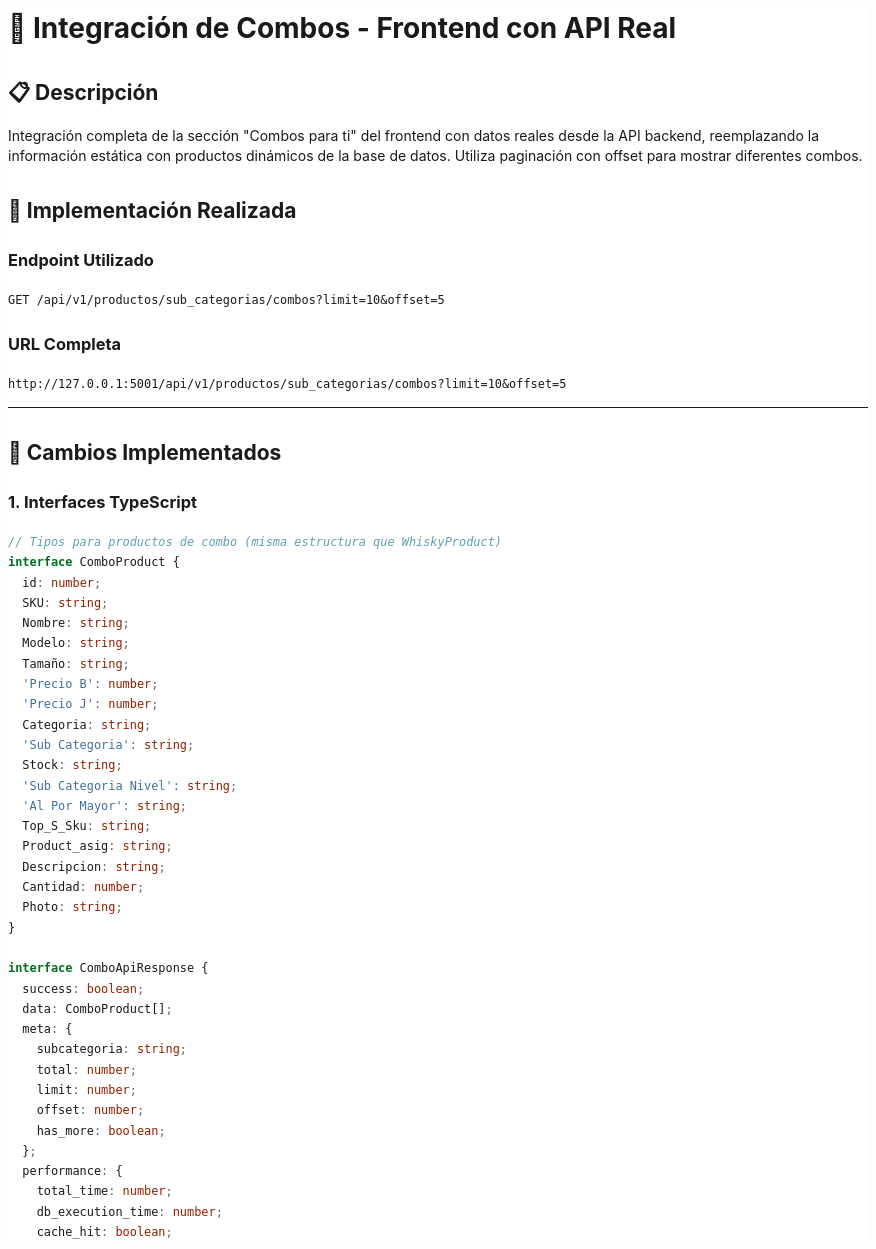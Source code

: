 # 🎁 Integración de Combos - Frontend con API Real

## 📋 Descripción

Integración completa de la sección "Combos para ti" del frontend con datos reales desde la API backend, reemplazando la información estática con productos dinámicos de la base de datos. Utiliza paginación con offset para mostrar diferentes combos.

## 🎯 Implementación Realizada

### **Endpoint Utilizado**
```http
GET /api/v1/productos/sub_categorias/combos?limit=10&offset=5
```

### **URL Completa**
```
http://127.0.0.1:5001/api/v1/productos/sub_categorias/combos?limit=10&offset=5
```

---

## 🔧 Cambios Implementados

### **1. Interfaces TypeScript**
```typescript
// Tipos para productos de combo (misma estructura que WhiskyProduct)
interface ComboProduct {
  id: number;
  SKU: string;
  Nombre: string;
  Modelo: string;
  Tamaño: string;
  'Precio B': number;
  'Precio J': number;
  Categoria: string;
  'Sub Categoria': string;
  Stock: string;
  'Sub Categoria Nivel': string;
  'Al Por Mayor': string;
  Top_S_Sku: string;
  Product_asig: string;
  Descripcion: string;
  Cantidad: number;
  Photo: string;
}

interface ComboApiResponse {
  success: boolean;
  data: ComboProduct[];
  meta: {
    subcategoria: string;
    total: number;
    limit: number;
    offset: number;
    has_more: boolean;
  };
  performance: {
    total_time: number;
    db_execution_time: number;
    cache_hit: boolean;
```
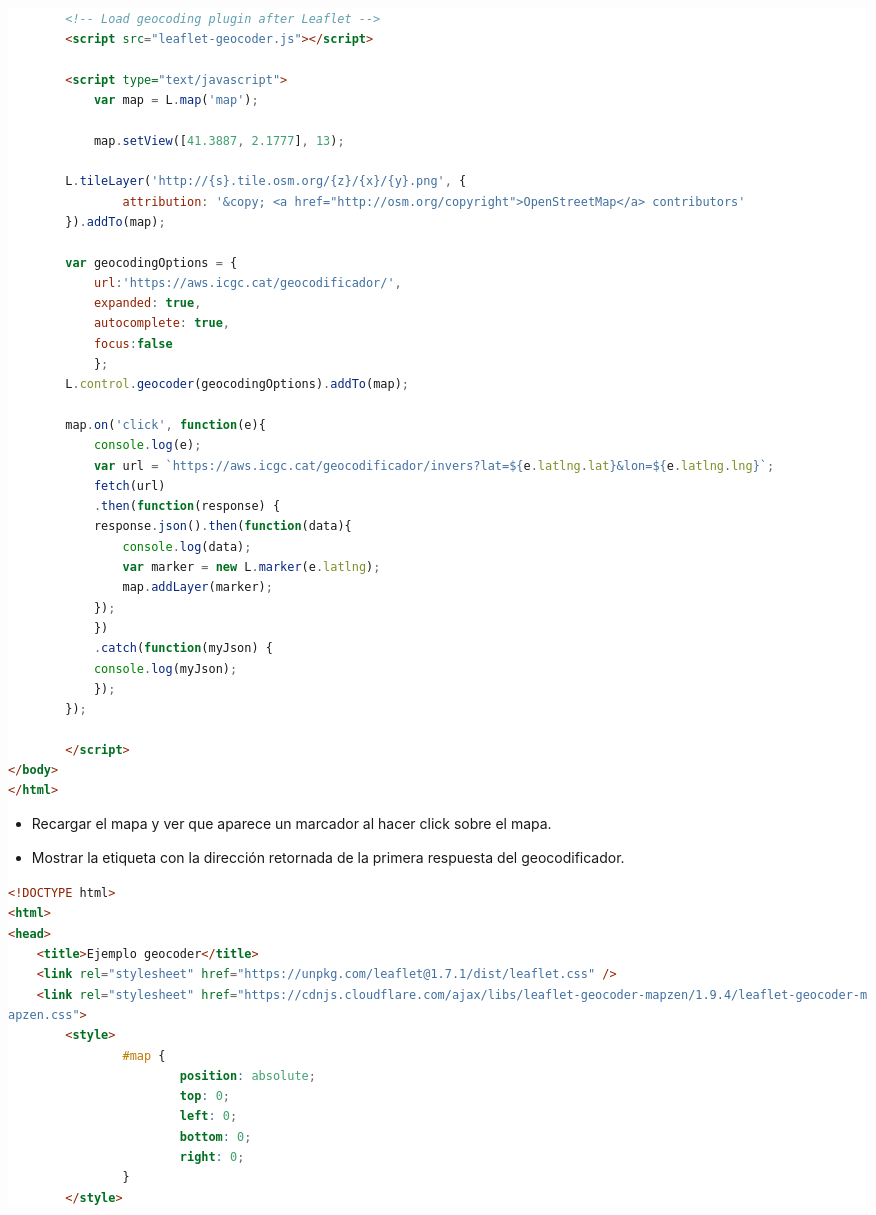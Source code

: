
 ```html hl_lines="48 49"
        <!-- Load geocoding plugin after Leaflet -->
		<script src="leaflet-geocoder.js"></script>

		<script type="text/javascript">
			var map = L.map('map');

			map.setView([41.3887, 2.1777], 13);
			
		L.tileLayer('http://{s}.tile.osm.org/{z}/{x}/{y}.png', {
				attribution: '&copy; <a href="http://osm.org/copyright">OpenStreetMap</a> contributors'
		}).addTo(map);

        var geocodingOptions = {      
            url:'https://aws.icgc.cat/geocodificador/',
            expanded: true,
            autocomplete: true,
            focus:false
            };
        L.control.geocoder(geocodingOptions).addTo(map);

        map.on('click', function(e){
            console.log(e);
            var url = `https://aws.icgc.cat/geocodificador/invers?lat=${e.latlng.lat}&lon=${e.latlng.lng}`;
            fetch(url)
            .then(function(response) {
            response.json().then(function(data){
                console.log(data);
                var marker = new L.marker(e.latlng);
                map.addLayer(marker);
            });
            })
            .catch(function(myJson) {
            console.log(myJson);
            });
		});
		
		</script>
</body>
</html>
```

- Recargar el mapa y ver que aparece un marcador al hacer click sobre el mapa.

- Mostrar la etiqueta con la dirección retornada de la primera respuesta del geocodificador.

```html hl_lines="48 49 51"
<!DOCTYPE html>
<html>
<head>
	<title>Ejemplo geocoder</title>
	<link rel="stylesheet" href="https://unpkg.com/leaflet@1.7.1/dist/leaflet.css" />
    <link rel="stylesheet" href="https://cdnjs.cloudflare.com/ajax/libs/leaflet-geocoder-mapzen/1.9.4/leaflet-geocoder-mapzen.css">
		<style>
				#map {
						position: absolute;
						top: 0;
						left: 0;
						bottom: 0;
						right: 0;
				}
		</style>
```

[^1]: http://leafletjs.com/
[^2]: https://github.com/OpenICGC/leaflet-geocodericgc-plugin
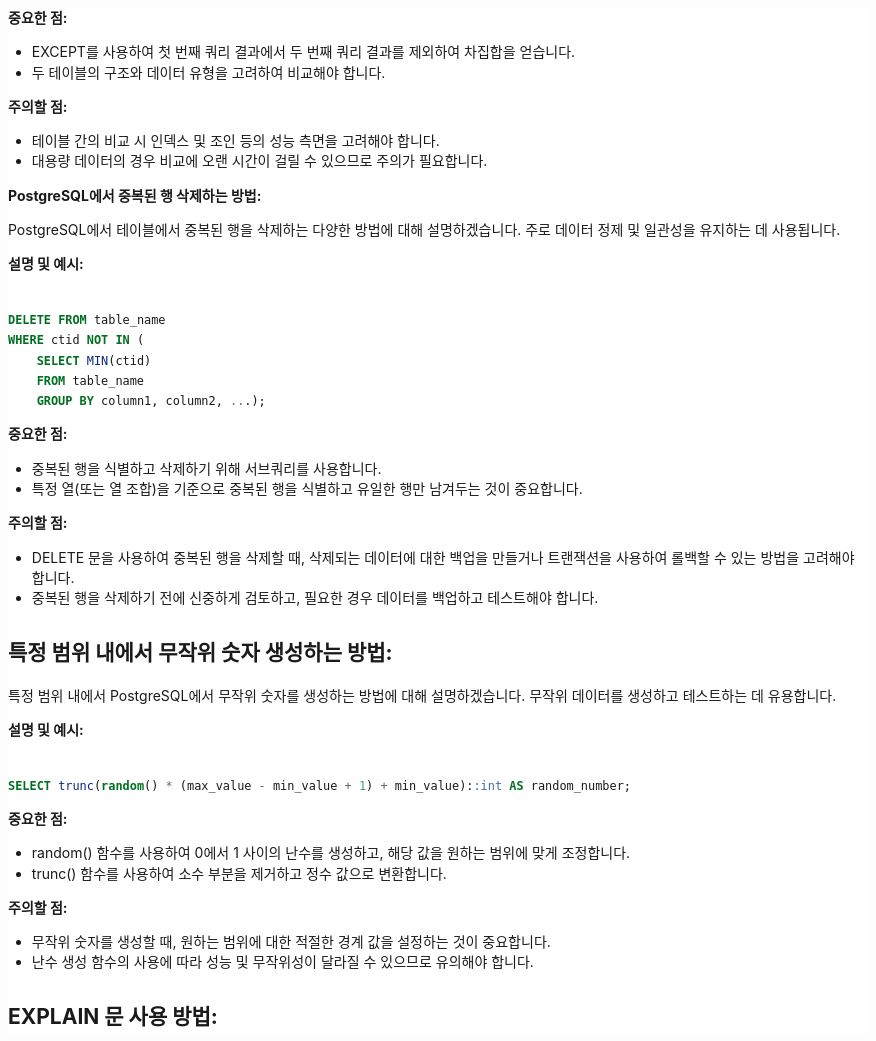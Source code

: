 **중요한 점:**

- EXCEPT를 사용하여 첫 번째 쿼리 결과에서 두 번째 쿼리 결과를 제외하여 차집합을 얻습니다.
- 두 테이블의 구조와 데이터 유형을 고려하여 비교해야 합니다.

**주의할 점:**

- 테이블 간의 비교 시 인덱스 및 조인 등의 성능 측면을 고려해야 합니다.
- 대용량 데이터의 경우 비교에 오랜 시간이 걸릴 수 있으므로 주의가 필요합니다.

**PostgreSQL에서 중복된 행 삭제하는 방법:**

PostgreSQL에서 테이블에서 중복된 행을 삭제하는 다양한 방법에 대해 설명하겠습니다. 주로 데이터 정제 및 일관성을 유지하는 데 사용됩니다.

**설명 및 예시:**

```sql

DELETE FROM table_name
WHERE ctid NOT IN (
    SELECT MIN(ctid)
    FROM table_name
    GROUP BY column1, column2, ...);

```

**중요한 점:**

- 중복된 행을 식별하고 삭제하기 위해 서브쿼리를 사용합니다.
- 특정 열(또는 열 조합)을 기준으로 중복된 행을 식별하고 유일한 행만 남겨두는 것이 중요합니다.

**주의할 점:**

- DELETE 문을 사용하여 중복된 행을 삭제할 때, 삭제되는 데이터에 대한 백업을 만들거나 트랜잭션을 사용하여 롤백할 수 있는 방법을 고려해야 합니다.
- 중복된 행을 삭제하기 전에 신중하게 검토하고, 필요한 경우 데이터를 백업하고 테스트해야 합니다.

## **특정 범위 내에서 무작위 숫자 생성하는 방법:**

특정 범위 내에서 PostgreSQL에서 무작위 숫자를 생성하는 방법에 대해 설명하겠습니다. 무작위 데이터를 생성하고 테스트하는 데 유용합니다.

**설명 및 예시:**

```sql

SELECT trunc(random() * (max_value - min_value + 1) + min_value)::int AS random_number;

```

**중요한 점:**

- random() 함수를 사용하여 0에서 1 사이의 난수를 생성하고, 해당 값을 원하는 범위에 맞게 조정합니다.
- trunc() 함수를 사용하여 소수 부분을 제거하고 정수 값으로 변환합니다.

**주의할 점:**

- 무작위 숫자를 생성할 때, 원하는 범위에 대한 적절한 경계 값을 설정하는 것이 중요합니다.
- 난수 생성 함수의 사용에 따라 성능 및 무작위성이 달라질 수 있으므로 유의해야 합니다.

## **EXPLAIN 문 사용 방법:**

*WHAT IS NEEDED:* Each line of the records above must be repeated exactly, but no picture belongs in the copy.

*SOLUTION FOR THIS TASK:*
Source code

: # 🎁 Integración de Combos - Frontend con API Real

## 📋 Descripción

Integración completa de la sección "Combos para ti" del frontend con datos reales desde la API backend, reemplazando la información estática con productos dinámicos de la base de datos. Utiliza paginación con offset para mostrar diferentes combos.

## 🎯 Implementación Realizada

### **Endpoint Utilizado**
```http
GET /api/v1/productos/sub_categorias/combos?limit=10&offset=5
```

### **URL Completa**
```
http://127.0.0.1:5001/api/v1/productos/sub_categorias/combos?limit=10&offset=5
```

---

## 🔧 Cambios Implementados

### **1. Interfaces TypeScript**
```typescript
// Tipos para productos de combo (misma estructura que WhiskyProduct)
interface ComboProduct {
  id: number;
  SKU: string;
  Nombre: string;
  Modelo: string;
  Tamaño: string;
  'Precio B': number;
  'Precio J': number;
  Categoria: string;
  'Sub Categoria': string;
  Stock: string;
  'Sub Categoria Nivel': string;
  'Al Por Mayor': string;
  Top_S_Sku: string;
  Product_asig: string;
  Descripcion: string;
  Cantidad: number;
  Photo: string;
}

interface ComboApiResponse {
  success: boolean;
  data: ComboProduct[];
  meta: {
    subcategoria: string;
    total: number;
    limit: number;
    offset: number;
    has_more: boolean;
  };
  performance: {
    total_time: number;
    db_execution_time: number;
    cache_hit: boolean;
```
Source code

:
 ```html hl_lines="48 49"
        <!-- Load geocoding plugin after Leaflet -->
		<script src="leaflet-geocoder.js"></script>

		<script type="text/javascript">
			var map = L.map('map');

			map.setView([41.3887, 2.1777], 13);
			
		L.tileLayer('http://{s}.tile.osm.org/{z}/{x}/{y}.png', {
				attribution: '&copy; <a href="http://osm.org/copyright">OpenStreetMap</a> contributors'
		}).addTo(map);

        var geocodingOptions = {      
            url:'https://aws.icgc.cat/geocodificador/',
            expanded: true,
            autocomplete: true,
            focus:false
            };
        L.control.geocoder(geocodingOptions).addTo(map);

        map.on('click', function(e){
            console.log(e);
            var url = `https://aws.icgc.cat/geocodificador/invers?lat=${e.latlng.lat}&lon=${e.latlng.lng}`;
            fetch(url)
            .then(function(response) {
            response.json().then(function(data){
                console.log(data);
                var marker = new L.marker(e.latlng);
                map.addLayer(marker);
            });
            })
            .catch(function(myJson) {
            console.log(myJson);
            });
		});
		
		</script>
</body>
</html>
```

- Recargar el mapa y ver que aparece un marcador al hacer click sobre el mapa.

- Mostrar la etiqueta con la dirección retornada de la primera respuesta del geocodificador.

```html hl_lines="48 49 51"
<!DOCTYPE html>
<html>
<head>
	<title>Ejemplo geocoder</title>
	<link rel="stylesheet" href="https://unpkg.com/leaflet@1.7.1/dist/leaflet.css" />
    <link rel="stylesheet" href="https://cdnjs.cloudflare.com/ajax/libs/leaflet-geocoder-mapzen/1.9.4/leaflet-geocoder-mapzen.css">
		<style>
				#map {
						position: absolute;
						top: 0;
						left: 0;
						bottom: 0;
						right: 0;
				}
		</style>
```

[^1]: http://leafletjs.com/
[^2]: https://github.com/OpenICGC/leaflet-geocodericgc-plugin
Source code

: **중요한 점:**

- EXCEPT를 사용하여 첫 번째 쿼리 결과에서 두 번째 쿼리 결과를 제외하여 차집합을 얻습니다.
- 두 테이블의 구조와 데이터 유형을 고려하여 비교해야 합니다.

**주의할 점:**

- 테이블 간의 비교 시 인덱스 및 조인 등의 성능 측면을 고려해야 합니다.
- 대용량 데이터의 경우 비교에 오랜 시간이 걸릴 수 있으므로 주의가 필요합니다.

**PostgreSQL에서 중복된 행 삭제하는 방법:**

PostgreSQL에서 테이블에서 중복된 행을 삭제하는 다양한 방법에 대해 설명하겠습니다. 주로 데이터 정제 및 일관성을 유지하는 데 사용됩니다.

**설명 및 예시:**

```sql

DELETE FROM table_name
WHERE ctid NOT IN (
    SELECT MIN(ctid)
    FROM table_name
    GROUP BY column1, column2, ...);

```

**중요한 점:**

- 중복된 행을 식별하고 삭제하기 위해 서브쿼리를 사용합니다.
- 특정 열(또는 열 조합)을 기준으로 중복된 행을 식별하고 유일한 행만 남겨두는 것이 중요합니다.

**주의할 점:**

- DELETE 문을 사용하여 중복된 행을 삭제할 때, 삭제되는 데이터에 대한 백업을 만들거나 트랜잭션을 사용하여 롤백할 수 있는 방법을 고려해야 합니다.
- 중복된 행을 삭제하기 전에 신중하게 검토하고, 필요한 경우 데이터를 백업하고 테스트해야 합니다.

## **특정 범위 내에서 무작위 숫자 생성하는 방법:**

특정 범위 내에서 PostgreSQL에서 무작위 숫자를 생성하는 방법에 대해 설명하겠습니다. 무작위 데이터를 생성하고 테스트하는 데 유용합니다.

**설명 및 예시:**

```sql

SELECT trunc(random() * (max_value - min_value + 1) + min_value)::int AS random_number;

```

**중요한 점:**

- random() 함수를 사용하여 0에서 1 사이의 난수를 생성하고, 해당 값을 원하는 범위에 맞게 조정합니다.
- trunc() 함수를 사용하여 소수 부분을 제거하고 정수 값으로 변환합니다.

**주의할 점:**

- 무작위 숫자를 생성할 때, 원하는 범위에 대한 적절한 경계 값을 설정하는 것이 중요합니다.
- 난수 생성 함수의 사용에 따라 성능 및 무작위성이 달라질 수 있으므로 유의해야 합니다.

## **EXPLAIN 문 사용 방법:**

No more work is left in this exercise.